“日本企業に必要なのは外国人取締役と女性役員” LIXIL初の外国人社外取締役が指摘

 その独特の企業文化から、海外投資家に透明性が欠如していると批判されてきた日本企業。しかし、安倍政権による企業統治改革で、変化の兆しが見えてきたようだ。キッチンや浴室設備などを扱う企業LIXILに、初の外国人社外取締役として迎えられたバーバラ・ジャッジ氏が、日本企業に求められる変化について語っている。

◆社外取締役は増えつつあるが…
 ジャッジ氏は、米英の国籍を持つ女性弁護士で、英国年金保護基金の会長でもある。米国証券取引委員会、英国原子力公社などの要職を歴任し、東京電力の原子力改革監視委員会の副委員長も務める、グローバルなビジネスウーマンだ。

 英フィナンシャルタイムズ紙(FT)に寄稿した記事の中で、同氏は日本の大企業の役員室で変化が起こっていることを指摘する。新しい企業統治指針導入で、取締役会には経営から独立した社外取締役の選任が求められることになり、東証上場企業の94%が社外取締役を置くようになったことを評価している。そして、さらに日本企業に必要なのは、外国人取締役と、女性役員だと語っている。

◆縛りのない外国人、模範となる女性役員が企業を変える
 ジャッジ氏は、先人の行いや、社会的、文化的規則といった日本人に課せられる負担がない外国人は、言いづらい質問がより自由にできると述べる。そして、外国人を役員として迎えた会社もまた、彼らが間違えに対して黙ったままとは考えていないと指摘する。オリンパスの元執行役員で、会社の損失隠しをあばいたマイケル・ウッドフォード氏の名を知らない企業のトップはおらず、外国人を役員に任命する会社はすべてにおいて綿密さが必要となることは、今や覚悟の上だというのが、同氏の見方だ。そしてそれでも外国人が必要とされるのは、日本人ではないことで、異なる考え方を会社にもたらすことができるからだと述べる(FT)。

 ジャッジ氏はまた、ウォール・ストリート・ジャーナル紙(WSJ)のインタビューに対し、日本のビジネス界には、経験豊かではっきりとものを言うことのできる、男女両方にとっての模範となる女性役員が必要だと述べ、それがLIXILの社外取締役を引き受けた理由だと説明している。同氏は、弁護士や会計士など、すでにビジネス界にいる女性たちの中には、役員になる能力がある人が多くいると指摘。しかし、数字や書類の理解が苦手なことが女性登用の壁になっているとし、男性と同様の教育を女性に行うべきだと語った。また、自身のFTの記事においては、政府だけでなく、ビジネスリーダーからの絶え間ないプレッシャーも、働く女性の育成には必要だと述べている。

◆オリンパス事件後、変わる企業統治
 デジタル経済メディアの『The Street』は、固い絆で結ばれ、適応が遅い日本の企業文化が、アベノミクスの改革を受け入れらないのでは、と多くの人が危惧していると述べる。だが、オリンパス事件を機に、透明性と監督の強化が日本企業によって求められるようになったのは、否定できないとも述べている。

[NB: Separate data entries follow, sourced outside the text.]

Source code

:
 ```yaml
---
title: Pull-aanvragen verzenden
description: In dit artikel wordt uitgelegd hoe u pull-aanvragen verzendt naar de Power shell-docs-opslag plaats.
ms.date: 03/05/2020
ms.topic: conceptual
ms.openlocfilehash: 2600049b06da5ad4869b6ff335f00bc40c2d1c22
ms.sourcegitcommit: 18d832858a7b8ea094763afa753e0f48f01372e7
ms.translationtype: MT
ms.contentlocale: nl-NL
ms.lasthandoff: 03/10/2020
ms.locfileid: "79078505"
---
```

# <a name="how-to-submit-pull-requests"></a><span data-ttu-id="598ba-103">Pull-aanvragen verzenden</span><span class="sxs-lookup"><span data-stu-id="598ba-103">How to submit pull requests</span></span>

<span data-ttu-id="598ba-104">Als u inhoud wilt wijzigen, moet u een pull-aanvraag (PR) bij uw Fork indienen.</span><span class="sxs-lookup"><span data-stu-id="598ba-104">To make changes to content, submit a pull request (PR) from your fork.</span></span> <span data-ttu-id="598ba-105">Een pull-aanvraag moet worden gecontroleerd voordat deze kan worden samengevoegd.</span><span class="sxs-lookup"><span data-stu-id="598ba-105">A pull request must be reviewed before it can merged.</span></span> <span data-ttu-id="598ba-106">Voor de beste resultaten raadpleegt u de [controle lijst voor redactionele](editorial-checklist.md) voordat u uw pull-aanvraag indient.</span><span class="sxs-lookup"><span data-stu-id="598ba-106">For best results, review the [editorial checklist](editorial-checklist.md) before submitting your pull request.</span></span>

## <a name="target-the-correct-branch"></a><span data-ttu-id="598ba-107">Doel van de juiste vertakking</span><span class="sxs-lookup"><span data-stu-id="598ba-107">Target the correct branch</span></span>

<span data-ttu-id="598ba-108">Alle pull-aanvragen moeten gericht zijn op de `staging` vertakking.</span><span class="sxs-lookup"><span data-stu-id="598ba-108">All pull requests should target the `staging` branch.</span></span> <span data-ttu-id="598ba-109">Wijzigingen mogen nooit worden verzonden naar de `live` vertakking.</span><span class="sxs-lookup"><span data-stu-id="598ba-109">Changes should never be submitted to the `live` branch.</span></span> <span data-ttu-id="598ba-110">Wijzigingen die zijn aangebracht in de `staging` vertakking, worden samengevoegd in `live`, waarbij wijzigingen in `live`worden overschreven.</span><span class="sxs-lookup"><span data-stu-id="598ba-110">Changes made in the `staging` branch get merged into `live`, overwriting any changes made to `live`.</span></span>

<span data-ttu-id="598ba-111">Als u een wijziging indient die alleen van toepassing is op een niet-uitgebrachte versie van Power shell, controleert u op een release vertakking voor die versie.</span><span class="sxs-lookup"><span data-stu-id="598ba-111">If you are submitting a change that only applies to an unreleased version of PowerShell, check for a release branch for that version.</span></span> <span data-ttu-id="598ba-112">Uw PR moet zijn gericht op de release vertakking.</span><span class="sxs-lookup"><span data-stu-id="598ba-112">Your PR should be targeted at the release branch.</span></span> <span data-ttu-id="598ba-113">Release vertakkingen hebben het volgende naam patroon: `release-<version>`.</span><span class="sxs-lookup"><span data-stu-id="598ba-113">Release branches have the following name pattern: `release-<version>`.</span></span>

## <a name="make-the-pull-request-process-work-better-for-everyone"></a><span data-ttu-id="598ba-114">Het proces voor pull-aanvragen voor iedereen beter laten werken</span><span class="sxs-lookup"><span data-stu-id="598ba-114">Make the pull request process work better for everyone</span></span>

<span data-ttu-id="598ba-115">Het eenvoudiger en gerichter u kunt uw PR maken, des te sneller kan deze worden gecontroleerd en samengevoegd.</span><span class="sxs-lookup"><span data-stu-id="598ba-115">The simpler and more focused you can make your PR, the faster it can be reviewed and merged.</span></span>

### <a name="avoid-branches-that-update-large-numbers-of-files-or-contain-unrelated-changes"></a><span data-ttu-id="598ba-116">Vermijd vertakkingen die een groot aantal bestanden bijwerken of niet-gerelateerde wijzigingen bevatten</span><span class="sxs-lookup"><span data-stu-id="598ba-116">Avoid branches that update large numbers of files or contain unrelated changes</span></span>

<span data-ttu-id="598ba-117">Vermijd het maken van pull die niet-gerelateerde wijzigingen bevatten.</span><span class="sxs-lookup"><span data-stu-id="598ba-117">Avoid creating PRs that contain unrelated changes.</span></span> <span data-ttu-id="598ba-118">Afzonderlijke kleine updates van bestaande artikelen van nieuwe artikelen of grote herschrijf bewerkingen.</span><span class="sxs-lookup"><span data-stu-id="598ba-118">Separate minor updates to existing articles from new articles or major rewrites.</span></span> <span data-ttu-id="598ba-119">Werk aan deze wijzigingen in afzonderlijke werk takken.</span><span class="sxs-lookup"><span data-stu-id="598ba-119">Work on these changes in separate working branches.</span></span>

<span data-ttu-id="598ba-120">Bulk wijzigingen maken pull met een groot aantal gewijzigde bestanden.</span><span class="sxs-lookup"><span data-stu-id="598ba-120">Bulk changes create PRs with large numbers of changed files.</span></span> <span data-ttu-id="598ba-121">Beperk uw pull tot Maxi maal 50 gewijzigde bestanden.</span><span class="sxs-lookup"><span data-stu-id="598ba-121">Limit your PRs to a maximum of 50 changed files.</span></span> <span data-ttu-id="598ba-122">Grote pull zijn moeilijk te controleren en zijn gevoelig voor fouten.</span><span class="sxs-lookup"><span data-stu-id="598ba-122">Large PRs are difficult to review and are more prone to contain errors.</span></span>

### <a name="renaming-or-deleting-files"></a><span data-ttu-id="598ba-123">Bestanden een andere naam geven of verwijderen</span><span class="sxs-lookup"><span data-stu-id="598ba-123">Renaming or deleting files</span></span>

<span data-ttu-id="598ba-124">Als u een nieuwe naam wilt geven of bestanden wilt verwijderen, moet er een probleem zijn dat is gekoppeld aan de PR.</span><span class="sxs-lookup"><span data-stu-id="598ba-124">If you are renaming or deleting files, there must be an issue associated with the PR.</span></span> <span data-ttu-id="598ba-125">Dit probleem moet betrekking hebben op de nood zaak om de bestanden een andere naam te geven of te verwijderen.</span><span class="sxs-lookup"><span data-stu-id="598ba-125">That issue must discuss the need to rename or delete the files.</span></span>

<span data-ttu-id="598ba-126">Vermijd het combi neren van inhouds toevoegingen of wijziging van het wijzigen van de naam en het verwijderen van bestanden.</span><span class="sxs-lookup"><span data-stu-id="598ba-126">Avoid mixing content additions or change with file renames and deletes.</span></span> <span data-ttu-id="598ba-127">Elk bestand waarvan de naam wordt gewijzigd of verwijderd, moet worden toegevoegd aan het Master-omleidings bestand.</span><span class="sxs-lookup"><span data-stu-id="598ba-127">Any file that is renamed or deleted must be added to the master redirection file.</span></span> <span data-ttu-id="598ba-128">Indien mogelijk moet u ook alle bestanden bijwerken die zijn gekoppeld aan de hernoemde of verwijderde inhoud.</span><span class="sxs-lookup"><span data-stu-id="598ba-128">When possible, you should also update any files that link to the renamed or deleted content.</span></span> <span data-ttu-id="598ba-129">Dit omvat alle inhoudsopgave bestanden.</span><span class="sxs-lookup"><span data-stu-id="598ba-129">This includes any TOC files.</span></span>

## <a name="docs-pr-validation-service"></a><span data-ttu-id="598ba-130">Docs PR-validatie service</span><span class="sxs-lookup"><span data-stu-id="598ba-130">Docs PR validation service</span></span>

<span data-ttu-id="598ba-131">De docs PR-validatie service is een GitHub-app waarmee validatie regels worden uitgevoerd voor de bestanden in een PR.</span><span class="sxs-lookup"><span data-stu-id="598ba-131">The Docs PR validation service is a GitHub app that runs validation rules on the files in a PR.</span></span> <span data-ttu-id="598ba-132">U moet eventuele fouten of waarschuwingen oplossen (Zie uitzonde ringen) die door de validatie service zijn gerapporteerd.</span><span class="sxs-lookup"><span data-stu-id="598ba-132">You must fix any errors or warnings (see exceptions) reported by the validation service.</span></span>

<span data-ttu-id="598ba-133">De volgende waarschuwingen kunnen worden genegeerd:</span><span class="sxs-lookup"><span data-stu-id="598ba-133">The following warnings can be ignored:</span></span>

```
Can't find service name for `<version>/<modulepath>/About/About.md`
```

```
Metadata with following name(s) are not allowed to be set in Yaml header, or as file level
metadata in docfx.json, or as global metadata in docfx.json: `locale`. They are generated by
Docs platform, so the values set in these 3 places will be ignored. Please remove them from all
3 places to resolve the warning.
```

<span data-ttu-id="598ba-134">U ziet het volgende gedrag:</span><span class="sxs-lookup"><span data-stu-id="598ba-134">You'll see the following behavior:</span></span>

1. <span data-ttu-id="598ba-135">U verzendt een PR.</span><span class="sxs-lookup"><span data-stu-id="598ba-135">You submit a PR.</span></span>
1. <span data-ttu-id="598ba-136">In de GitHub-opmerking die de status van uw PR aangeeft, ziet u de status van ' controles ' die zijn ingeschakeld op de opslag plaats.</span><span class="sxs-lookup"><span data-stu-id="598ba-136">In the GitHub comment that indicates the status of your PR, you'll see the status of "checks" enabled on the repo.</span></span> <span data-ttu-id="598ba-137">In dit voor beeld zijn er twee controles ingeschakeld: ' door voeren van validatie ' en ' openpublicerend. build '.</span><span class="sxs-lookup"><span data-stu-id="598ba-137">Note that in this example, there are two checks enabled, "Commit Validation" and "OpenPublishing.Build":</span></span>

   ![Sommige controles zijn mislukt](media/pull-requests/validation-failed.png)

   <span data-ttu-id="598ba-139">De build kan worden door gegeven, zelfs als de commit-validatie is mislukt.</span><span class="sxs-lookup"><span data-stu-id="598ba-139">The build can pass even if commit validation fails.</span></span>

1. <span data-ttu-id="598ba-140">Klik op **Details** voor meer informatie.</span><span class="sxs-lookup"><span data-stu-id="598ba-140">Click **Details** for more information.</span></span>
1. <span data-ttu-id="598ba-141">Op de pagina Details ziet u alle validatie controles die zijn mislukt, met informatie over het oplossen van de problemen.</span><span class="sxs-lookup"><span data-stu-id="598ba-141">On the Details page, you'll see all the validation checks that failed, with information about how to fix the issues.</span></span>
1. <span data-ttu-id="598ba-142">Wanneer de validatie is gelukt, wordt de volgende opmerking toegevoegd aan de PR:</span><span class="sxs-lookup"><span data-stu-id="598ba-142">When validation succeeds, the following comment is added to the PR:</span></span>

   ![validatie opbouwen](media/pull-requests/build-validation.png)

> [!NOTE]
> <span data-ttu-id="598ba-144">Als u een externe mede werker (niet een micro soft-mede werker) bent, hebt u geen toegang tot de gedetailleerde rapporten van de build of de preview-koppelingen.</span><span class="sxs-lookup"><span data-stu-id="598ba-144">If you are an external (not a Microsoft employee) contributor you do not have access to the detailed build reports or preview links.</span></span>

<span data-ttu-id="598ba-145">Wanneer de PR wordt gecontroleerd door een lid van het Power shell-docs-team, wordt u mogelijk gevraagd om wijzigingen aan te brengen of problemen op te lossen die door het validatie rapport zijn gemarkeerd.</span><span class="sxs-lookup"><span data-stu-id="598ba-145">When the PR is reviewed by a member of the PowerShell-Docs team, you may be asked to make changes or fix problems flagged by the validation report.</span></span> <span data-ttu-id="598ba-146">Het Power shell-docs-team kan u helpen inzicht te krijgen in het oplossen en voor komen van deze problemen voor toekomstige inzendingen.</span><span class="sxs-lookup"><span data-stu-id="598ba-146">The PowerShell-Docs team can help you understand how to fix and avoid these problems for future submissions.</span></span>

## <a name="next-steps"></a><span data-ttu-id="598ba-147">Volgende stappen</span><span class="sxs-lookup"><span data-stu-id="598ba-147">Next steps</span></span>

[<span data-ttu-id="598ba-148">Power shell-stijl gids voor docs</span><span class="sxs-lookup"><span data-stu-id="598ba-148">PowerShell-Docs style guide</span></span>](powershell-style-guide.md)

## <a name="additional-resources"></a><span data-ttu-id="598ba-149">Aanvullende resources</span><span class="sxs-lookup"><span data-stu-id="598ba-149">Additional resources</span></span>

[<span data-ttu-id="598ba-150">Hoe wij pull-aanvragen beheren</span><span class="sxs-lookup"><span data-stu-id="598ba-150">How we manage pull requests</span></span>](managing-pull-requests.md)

 ワシントン・アンド・リー大学の経済学教授、マイク・スミツカ氏は、東芝の不適切会計事件での役員辞任などは、オリンパスのときよりもずっと「内部的にも外部的にもアクションが早かった」とし、すくなくとも表向きには、日本における企業統治の状態はよいことを意味すると語っている。

 しかし、会計士の団体である、ACCAの昨年11月の調査によれば、長年の透明性の欠如が響いて、理想の投資環境としては、日本は25ヶ国中21位だったという(The Street)。変化のスピードは遅いものの、海外投資家の信頼を得るためにも、日本の企業統治改革は、前進させなければならない。